To keep the memory requirements (relatively) small, the exact positions
of the tokens are not recorded.  This necessitates pass 2.  See, however,
the pertinent chapter.


	READING THE FILES

Each file is tokenized using an lex-generated scanner appropriate for
the input.  Each token fits in one byte, possibly using all 8 bits.  The
tokens are stored in the array tk_buff[], which is extended by
reallocation if it overflows.  See buff.c.

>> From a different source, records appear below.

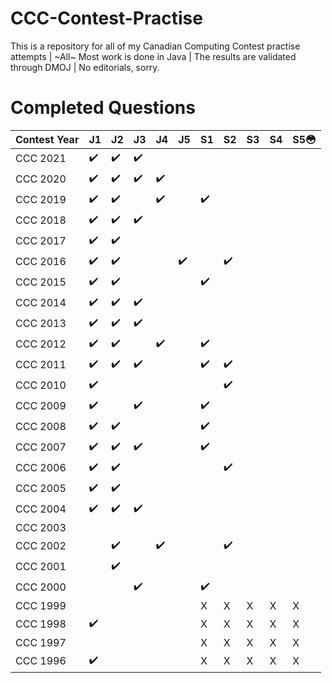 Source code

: # CCC-Contest-Practise
This is a repository for all of my Canadian Computing Contest practise attempts | ~All~ Most work is done in Java | The results are validated through DMOJ | No editorials, sorry.

# Completed Questions
|Contest Year |  J1  |  J2  |  J3  |  J4  |  J5  |  S1  |  S2  |  S3  |  S4  |  S5:flushed:  |
|-------------|------|------|------|------|------|------|------|------|------|------|
| CCC 2021    |:heavy_check_mark:|:heavy_check_mark:|:heavy_check_mark:|      |      |      |      |      |      |      |
| CCC 2020    |:heavy_check_mark:|:heavy_check_mark:|:heavy_check_mark:|:heavy_check_mark:|         |      |      |      |      |      |
| CCC 2019    |:heavy_check_mark:|:heavy_check_mark:|      |:heavy_check_mark:|         |:heavy_check_mark:|      |      |      |      |
| CCC 2018    |:heavy_check_mark:|:heavy_check_mark:|:heavy_check_mark:|         |         |      |      |      |
| CCC 2017    |:heavy_check_mark:|:heavy_check_mark:|      |         |         |      |      |      |      |      |
| CCC 2016    |:heavy_check_mark:|:heavy_check_mark:|      |         |:heavy_check_mark:|      |:heavy_check_mark:|      |      |      |
| CCC 2015    |:heavy_check_mark:|:heavy_check_mark:|      |         |         |:heavy_check_mark:|      |      |      |      |
| CCC 2014    |:heavy_check_mark:|:heavy_check_mark:|:heavy_check_mark:|         |         |      |      |      |      |      |
| CCC 2013    |:heavy_check_mark:|:heavy_check_mark:|:heavy_check_mark:|         |         |      |      |      |      |      |
| CCC 2012    |:heavy_check_mark:|:heavy_check_mark:|      |:heavy_check_mark:|         |:heavy_check_mark:|      |      |      |      |
| CCC 2011    |:heavy_check_mark:|:heavy_check_mark:|:heavy_check_mark:|         |         |:heavy_check_mark:|:heavy_check_mark:|      |      |      |
| CCC 2010    |:heavy_check_mark:|      |         |         |      |      |:heavy_check_mark:|      |      |
| CCC 2009    |:heavy_check_mark:|      |:heavy_check_mark:|         |         |:heavy_check_mark:|      |      |      |      |
| CCC 2008    |:heavy_check_mark:|:heavy_check_mark:|      |         |         |:heavy_check_mark:|      |      |      |      |
| CCC 2007    |:heavy_check_mark:|:heavy_check_mark:|:heavy_check_mark:|         |         |:heavy_check_mark:|      |      |      |      |
| CCC 2006    |:heavy_check_mark:|:heavy_check_mark:|      |         |         |      |:heavy_check_mark:|      |      |      |
| CCC 2005    |:heavy_check_mark:|:heavy_check_mark:|      |         |         |      |      |      |      |      |
| CCC 2004    |:heavy_check_mark:|:heavy_check_mark:|:heavy_check_mark:|         |         |      |      |      |      |      |
| CCC 2003    |      |      |      |         |         |      |      |      |      |      |
| CCC 2002    |      |:heavy_check_mark:|      |:heavy_check_mark:|         |      |:heavy_check_mark:|      |      |      |
| CCC 2001    |      |:heavy_check_mark:|      |         |         |      |      |      |      |      |
| CCC 2000    |      |      |:heavy_check_mark:|         |         |:heavy_check_mark:|      |      |      |      |
| CCC 1999    |      |      |      |         |         | X | X | X | X | X |
| CCC 1998    |:heavy_check_mark:|      |      |         |         | X | X | X | X | X |
| CCC 1997    |      |      |      |         |         | X | X | X | X | X |
| CCC 1996    |:heavy_check_mark:|      |      |         |         | X | X | X | X | X |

Also, to optimize away pass 2, an attempt is made to remember the fseek
positions of all beginnings of lines.  The token-position/fseek-position
pairs at BOL are stored in the array nl_buff[], which is also extended by
reallocation, if needed.  If the attempt fails due to lack of memory,
nl_buff[] is abandoned.


	PREPARING THE FORWARD-REFERENCE TABLE

Text is compared by comparing every substring to all substrings
to the right of it; this process is in essence quadratic.  However,
only substrings of length at least 'min_run_size' are of interest,
which gives us the possibility to speed up this process by using
a hash table.

Once the entire text has been read in, a forward-reference table
forw_ref[] is made (see hash.c).
For every position in the text, we construct an index which gives
the next position in the text where a run of min_run_size tokens
starts that has the same hash code.  If there is no such run, the
index is 0.  These forward references are kept in the array
forw_ref[].

To fill in this array, we use a hash table hash[], such that hash[i] is
the index of the latest token with hash_code i, or 0 if there is none.
If at a given position p, we find that the text ahead of us has hash
code i, hash[i] tells us which position in forw_ref[] will have to be
updated to p.  See make_forw_ref().

For long text sequences (say hundreds of thousands of tokens), the
hashing is not really efficient any more since too many spurious matches
occur.  Therefore, the forward reference table is scanned a second time,
eliminating from any chain all references to runs that do not end in the
same token (actually, this is a second hash code).  For the UNIX manuals
this reduced the number of matches from 91.9% to 1.9% (of which 0.06%
was genuine).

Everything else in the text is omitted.